The ATS has a similar, extremely wide jurisdictional scope. Indeed, the law permits actions to be brought in the US by non-US nationals, against non-US nationals and companies, for conduct occurring outside the US. To date, nearly all cases against corporations and corporate officers result from conduct committed in developing countries, and companies in the financial sector are a common target. 

Grave consequences: Both laws also can bring potentially grave consequences. Such exposure can arise at any point in the investment cycle, at the portfolio company or fund level, from the initial investment to exit. A dramatic recent example under the FCPA is that of Siemens AG’s agreement in 2008 to pay $800 million in connection with a criminal plea agreement admitting billions of dollars in payments to secure contracts to government officials in numerous countries. In addition to the US fines, Siemens also agreed to pay an additional $900 million to German authorities in connection with the same conduct.
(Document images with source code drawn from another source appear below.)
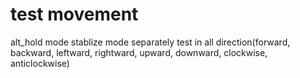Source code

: # test movement
alt_hold mode
stablize mode
separately test in all direction(forward, backward, leftward, rightward, upward, downward, clockwise, anticlockwise)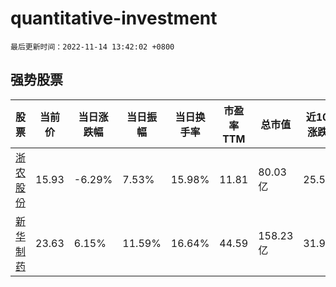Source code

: # quantitative-investment

`最后更新时间：2022-11-14 13:42:02 +0800`

## 强势股票

|股票|当前价|当日涨跌幅|当日振幅|当日换手率|市盈率TTM|总市值|近10日涨跌幅|
|----|----|----|----|----|----|----|----|
|[浙农股份](https://xueqiu.com/S/SZ002758)|15.93|-6.29%|7.53%|15.98%|11.81|80.03亿|25.53%|
|[新华制药](https://xueqiu.com/S/SZ000756)|23.63|6.15%|11.59%|16.64%|44.59|158.23亿|31.94%|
Private equity investors have been targeted in landmark FCPA cases as well. For instance, a recent case involved investors in a failed scheme to gain control over the State Oil Company of Azerbaijan during the late 1990s. In so doing, the sponsor, the so-called “Pirate of Prague” Victor Kozeny, made substantial payments to Azeri officials to cause the privatization and his investment fund’s participation in it, resulting in FCPA charges. Indeed, Kosmos Energy, a Dallas-based oil exploration company backed by Warburg Pincus and Blackstone Group, currently is being investigated by the DOJ and Ghanaian authorities for alleged corrupt payments in connection with its purchase of development rights to Ghana’s Jubilee oil field.   
                                    
ATS lawsuits carry similarly large potential liabilities, and often target the financial community. Most recently, in late 2009 a number of Sri Lankan plaintiffs filed suit against Raj Rajaratnam, founder of New York-based hedge fund Galleon Group, alleging his responsibility for human rights abuses in connection with his funding of the Liberation Tigers of Tamil Eelam (LTTE), better known as the Tamil Tigers. Numerous other ATS cases have been pursued against banks, financial institutions, and others in the sector based on their lending practices, employment issues, and other matters. And several ATS cases involving companies doing business in emerging markets have settled for well in excess of $10 million in the past five years, and two courts in 2008 entered judgments against corporate ATS defendants, for $80 million and $7.7 million respectively.
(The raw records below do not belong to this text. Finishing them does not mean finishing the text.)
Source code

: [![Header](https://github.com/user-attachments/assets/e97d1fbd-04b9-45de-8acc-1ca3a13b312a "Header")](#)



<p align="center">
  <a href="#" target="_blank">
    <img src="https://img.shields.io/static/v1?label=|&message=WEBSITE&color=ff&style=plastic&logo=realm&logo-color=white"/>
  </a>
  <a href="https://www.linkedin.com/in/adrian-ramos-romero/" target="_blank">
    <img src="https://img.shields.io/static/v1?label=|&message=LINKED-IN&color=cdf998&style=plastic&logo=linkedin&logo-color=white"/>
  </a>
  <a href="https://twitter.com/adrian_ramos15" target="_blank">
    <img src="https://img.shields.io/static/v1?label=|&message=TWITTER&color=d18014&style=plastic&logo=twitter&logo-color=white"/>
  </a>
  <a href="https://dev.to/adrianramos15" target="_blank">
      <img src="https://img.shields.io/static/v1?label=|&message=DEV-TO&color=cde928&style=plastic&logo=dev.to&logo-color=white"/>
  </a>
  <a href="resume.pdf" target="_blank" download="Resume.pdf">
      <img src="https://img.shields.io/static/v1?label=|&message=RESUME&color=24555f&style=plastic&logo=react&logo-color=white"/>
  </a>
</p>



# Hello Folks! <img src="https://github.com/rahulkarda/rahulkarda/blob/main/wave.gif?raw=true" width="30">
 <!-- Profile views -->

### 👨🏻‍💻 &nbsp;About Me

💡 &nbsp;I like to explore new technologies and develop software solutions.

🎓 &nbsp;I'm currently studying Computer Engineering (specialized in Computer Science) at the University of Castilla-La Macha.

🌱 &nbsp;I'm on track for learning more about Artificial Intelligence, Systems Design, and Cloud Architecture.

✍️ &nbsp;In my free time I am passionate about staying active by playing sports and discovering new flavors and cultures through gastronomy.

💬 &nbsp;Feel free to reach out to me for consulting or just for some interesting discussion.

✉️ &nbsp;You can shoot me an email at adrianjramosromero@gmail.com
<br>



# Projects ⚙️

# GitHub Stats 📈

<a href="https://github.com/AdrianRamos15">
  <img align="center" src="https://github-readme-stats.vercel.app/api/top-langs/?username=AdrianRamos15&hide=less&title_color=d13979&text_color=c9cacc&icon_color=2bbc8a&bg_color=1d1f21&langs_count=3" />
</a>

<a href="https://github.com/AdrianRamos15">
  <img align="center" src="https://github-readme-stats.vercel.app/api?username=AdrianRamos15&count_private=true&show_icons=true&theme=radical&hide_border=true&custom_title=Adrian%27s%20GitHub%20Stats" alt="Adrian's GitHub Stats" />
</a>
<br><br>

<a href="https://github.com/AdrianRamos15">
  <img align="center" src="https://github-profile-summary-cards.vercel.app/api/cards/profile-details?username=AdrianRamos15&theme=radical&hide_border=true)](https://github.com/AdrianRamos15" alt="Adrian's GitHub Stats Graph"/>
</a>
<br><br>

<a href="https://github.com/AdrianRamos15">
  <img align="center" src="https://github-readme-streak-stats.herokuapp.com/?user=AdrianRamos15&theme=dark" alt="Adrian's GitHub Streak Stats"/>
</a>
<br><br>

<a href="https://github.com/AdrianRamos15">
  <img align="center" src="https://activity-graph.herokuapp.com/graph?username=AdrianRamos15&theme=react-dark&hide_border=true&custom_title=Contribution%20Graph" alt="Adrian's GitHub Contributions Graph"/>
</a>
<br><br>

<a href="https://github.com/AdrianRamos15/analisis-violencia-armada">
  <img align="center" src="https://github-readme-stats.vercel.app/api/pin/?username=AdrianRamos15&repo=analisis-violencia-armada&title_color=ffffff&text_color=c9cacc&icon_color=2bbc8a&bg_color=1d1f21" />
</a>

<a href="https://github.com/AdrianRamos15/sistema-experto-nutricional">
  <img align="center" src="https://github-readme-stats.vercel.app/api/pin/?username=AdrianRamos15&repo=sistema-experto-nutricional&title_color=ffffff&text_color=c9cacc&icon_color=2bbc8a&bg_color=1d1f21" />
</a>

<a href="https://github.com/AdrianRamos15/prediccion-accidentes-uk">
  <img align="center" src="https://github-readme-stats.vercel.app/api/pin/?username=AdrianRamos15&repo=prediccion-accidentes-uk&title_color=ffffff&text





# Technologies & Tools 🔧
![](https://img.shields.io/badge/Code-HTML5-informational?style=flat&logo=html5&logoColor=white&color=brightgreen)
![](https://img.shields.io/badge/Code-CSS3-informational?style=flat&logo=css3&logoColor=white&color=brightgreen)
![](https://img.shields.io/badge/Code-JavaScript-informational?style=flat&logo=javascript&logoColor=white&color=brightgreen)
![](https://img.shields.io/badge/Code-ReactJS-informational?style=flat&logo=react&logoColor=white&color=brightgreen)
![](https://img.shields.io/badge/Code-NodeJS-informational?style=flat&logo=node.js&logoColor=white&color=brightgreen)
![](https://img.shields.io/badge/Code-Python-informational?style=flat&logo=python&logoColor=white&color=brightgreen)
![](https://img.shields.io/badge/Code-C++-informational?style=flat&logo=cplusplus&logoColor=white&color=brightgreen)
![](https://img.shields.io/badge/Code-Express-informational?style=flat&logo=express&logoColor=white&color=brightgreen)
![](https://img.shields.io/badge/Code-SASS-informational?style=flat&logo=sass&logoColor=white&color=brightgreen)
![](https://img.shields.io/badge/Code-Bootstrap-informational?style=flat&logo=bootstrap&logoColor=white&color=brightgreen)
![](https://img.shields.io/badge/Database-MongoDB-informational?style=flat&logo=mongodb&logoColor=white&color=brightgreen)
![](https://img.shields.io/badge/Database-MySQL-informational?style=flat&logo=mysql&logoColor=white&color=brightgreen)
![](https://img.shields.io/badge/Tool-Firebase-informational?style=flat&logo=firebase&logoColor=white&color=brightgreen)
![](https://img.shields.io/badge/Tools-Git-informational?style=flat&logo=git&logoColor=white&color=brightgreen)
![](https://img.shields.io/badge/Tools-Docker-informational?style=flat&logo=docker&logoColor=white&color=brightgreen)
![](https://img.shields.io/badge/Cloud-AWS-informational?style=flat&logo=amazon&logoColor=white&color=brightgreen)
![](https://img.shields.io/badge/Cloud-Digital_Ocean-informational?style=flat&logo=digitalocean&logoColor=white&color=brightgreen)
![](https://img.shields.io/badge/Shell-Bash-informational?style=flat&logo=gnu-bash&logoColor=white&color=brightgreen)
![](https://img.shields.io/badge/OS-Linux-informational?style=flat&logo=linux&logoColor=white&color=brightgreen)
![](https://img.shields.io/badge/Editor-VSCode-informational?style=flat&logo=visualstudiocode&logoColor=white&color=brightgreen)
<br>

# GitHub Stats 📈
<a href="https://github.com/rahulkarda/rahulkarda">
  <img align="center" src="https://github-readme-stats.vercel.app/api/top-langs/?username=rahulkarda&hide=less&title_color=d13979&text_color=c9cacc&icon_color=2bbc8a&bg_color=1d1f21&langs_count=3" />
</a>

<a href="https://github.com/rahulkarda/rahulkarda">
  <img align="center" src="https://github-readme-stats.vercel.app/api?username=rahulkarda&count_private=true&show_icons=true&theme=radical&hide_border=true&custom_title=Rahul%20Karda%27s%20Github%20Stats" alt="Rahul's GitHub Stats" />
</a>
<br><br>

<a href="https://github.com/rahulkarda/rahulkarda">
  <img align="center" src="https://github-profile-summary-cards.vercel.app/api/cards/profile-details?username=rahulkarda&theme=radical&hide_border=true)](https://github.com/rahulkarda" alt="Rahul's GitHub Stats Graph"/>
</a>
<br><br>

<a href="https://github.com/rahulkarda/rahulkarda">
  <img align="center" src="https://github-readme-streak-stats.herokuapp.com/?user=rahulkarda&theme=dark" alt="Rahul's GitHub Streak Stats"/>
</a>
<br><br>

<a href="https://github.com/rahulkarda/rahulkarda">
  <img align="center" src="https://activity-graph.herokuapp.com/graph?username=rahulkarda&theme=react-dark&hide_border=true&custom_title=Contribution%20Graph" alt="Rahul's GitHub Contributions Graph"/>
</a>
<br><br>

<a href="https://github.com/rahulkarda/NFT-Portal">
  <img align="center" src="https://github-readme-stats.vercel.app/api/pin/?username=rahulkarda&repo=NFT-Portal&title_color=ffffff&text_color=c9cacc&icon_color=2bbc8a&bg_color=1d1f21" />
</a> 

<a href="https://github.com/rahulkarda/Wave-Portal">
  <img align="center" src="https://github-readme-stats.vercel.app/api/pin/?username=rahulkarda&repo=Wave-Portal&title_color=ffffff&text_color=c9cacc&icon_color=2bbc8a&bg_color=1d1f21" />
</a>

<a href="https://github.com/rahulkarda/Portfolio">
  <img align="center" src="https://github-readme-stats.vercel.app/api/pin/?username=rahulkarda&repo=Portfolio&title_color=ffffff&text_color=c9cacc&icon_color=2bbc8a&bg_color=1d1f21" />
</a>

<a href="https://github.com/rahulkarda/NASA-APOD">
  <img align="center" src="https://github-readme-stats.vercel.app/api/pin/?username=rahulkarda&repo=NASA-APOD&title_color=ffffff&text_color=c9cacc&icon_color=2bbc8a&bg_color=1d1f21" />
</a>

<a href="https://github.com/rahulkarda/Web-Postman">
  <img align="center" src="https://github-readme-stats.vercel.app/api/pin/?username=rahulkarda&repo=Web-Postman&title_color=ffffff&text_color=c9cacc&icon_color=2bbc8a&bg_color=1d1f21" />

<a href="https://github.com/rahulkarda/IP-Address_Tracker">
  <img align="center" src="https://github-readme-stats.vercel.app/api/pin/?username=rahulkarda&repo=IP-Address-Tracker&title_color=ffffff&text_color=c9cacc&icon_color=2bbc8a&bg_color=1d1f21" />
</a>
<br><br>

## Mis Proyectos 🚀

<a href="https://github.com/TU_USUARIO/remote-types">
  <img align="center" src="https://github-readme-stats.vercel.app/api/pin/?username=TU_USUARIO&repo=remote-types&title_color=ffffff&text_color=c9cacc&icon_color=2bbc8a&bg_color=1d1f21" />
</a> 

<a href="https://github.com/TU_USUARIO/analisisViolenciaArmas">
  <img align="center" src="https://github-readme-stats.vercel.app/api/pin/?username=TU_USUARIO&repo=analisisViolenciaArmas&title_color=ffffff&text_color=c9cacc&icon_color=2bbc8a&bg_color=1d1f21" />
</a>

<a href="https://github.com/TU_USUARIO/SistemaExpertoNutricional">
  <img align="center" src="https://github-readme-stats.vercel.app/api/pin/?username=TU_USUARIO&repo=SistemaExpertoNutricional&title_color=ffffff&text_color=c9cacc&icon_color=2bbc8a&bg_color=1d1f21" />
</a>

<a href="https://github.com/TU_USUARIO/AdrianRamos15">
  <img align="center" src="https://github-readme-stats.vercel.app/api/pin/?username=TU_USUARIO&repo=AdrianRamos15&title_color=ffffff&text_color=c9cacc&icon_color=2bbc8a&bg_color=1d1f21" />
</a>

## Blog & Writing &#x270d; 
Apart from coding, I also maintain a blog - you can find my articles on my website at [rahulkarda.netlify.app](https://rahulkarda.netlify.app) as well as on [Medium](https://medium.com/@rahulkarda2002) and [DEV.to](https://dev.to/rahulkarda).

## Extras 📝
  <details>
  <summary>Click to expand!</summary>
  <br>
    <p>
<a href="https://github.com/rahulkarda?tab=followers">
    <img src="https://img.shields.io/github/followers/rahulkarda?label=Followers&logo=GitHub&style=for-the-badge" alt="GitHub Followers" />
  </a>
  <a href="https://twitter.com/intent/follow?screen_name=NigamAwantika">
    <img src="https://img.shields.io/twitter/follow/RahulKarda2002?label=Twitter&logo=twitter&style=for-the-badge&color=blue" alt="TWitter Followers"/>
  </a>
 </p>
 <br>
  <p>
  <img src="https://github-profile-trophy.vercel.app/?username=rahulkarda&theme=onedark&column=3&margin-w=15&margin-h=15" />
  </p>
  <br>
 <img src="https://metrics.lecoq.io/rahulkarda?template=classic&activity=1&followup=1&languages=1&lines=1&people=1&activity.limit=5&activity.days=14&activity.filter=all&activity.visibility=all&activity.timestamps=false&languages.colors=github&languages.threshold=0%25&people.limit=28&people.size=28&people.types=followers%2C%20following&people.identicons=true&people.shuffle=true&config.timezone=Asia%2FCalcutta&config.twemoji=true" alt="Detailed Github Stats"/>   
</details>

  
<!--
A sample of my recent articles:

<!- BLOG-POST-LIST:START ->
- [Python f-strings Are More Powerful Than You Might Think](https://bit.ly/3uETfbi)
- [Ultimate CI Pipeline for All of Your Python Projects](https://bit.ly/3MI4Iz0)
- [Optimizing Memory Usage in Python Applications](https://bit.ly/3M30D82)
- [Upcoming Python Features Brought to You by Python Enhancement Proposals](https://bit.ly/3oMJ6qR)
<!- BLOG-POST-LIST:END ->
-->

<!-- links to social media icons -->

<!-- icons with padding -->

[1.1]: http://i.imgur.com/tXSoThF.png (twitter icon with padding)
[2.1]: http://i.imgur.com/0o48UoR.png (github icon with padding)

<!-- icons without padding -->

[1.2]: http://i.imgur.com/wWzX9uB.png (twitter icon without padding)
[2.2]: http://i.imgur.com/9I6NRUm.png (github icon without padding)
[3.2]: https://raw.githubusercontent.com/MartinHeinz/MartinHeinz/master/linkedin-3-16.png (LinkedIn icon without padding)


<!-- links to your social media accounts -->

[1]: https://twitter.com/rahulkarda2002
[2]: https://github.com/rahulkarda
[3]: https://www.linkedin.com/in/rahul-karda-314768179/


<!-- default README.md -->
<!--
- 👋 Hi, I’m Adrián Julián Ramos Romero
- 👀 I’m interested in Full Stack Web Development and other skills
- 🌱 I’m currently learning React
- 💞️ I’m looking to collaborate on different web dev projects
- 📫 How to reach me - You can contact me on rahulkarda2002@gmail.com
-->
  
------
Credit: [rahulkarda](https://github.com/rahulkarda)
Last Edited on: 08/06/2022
Third parties: Yet another common feature of FCPA and ATS cases is the pervasive involvement of foreign government entities and third parties. The FCPA, of course, regulates interactions with government personnel. Similarly, nearly all viable ATS claims involve underlying conduct committed by or in conjunction with government agents, whether they are security services, regulatory bodies, or others. This is particularly the case in those industries that receive the most foreign direct investment such as extractive, commodities or agricultural industries, or any other emerging markets industry requiring significant security presence, often in rural or unstable areas.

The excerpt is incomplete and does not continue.